Source texts of formatted documents
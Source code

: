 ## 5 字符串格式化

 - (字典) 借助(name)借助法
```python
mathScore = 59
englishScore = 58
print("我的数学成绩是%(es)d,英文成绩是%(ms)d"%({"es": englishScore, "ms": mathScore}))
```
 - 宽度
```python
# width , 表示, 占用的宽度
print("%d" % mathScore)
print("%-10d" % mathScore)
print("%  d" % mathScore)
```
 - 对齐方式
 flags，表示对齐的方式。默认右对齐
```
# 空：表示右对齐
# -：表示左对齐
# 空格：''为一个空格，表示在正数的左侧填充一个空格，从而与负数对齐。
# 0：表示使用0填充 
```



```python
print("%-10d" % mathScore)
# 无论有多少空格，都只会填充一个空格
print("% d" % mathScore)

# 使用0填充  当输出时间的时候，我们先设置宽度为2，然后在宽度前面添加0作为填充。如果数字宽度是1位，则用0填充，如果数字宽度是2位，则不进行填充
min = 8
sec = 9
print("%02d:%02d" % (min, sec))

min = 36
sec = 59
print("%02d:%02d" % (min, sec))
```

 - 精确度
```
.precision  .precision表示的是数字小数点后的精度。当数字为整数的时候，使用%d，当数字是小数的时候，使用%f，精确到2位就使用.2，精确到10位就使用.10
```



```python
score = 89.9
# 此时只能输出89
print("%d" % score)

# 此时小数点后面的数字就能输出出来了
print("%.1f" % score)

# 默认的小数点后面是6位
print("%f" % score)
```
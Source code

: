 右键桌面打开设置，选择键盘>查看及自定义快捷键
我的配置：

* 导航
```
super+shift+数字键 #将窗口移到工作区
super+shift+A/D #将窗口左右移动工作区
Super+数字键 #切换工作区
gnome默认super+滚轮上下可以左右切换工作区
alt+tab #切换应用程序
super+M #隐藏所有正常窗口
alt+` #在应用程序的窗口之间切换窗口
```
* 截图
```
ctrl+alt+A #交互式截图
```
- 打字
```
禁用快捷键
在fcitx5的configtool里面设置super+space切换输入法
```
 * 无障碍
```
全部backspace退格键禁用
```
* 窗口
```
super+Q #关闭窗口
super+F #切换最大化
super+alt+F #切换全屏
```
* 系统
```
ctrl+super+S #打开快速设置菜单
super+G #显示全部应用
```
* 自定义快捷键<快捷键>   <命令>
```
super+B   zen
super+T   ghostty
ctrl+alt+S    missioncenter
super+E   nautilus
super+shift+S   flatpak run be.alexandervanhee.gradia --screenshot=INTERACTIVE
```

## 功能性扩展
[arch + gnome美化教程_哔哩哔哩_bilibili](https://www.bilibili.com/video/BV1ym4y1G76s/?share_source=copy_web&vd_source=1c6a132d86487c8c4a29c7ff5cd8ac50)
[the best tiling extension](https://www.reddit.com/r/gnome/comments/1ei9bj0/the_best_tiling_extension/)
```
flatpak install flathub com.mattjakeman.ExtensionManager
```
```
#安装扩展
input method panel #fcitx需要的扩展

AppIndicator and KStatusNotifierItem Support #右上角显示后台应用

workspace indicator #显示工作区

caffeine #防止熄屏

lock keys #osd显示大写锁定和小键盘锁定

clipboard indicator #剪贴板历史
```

* **What you need to do**
Scan the lines above for "shift", then copy every one that has it.

* **Solution to the exercise**
super+shift+数字键 #将窗口移到工作区
super+shift+A/D #将窗口左右移动工作区
super+shift+S   flatpak run be.alexandervanhee.gradia --screenshot=INTERACTIVE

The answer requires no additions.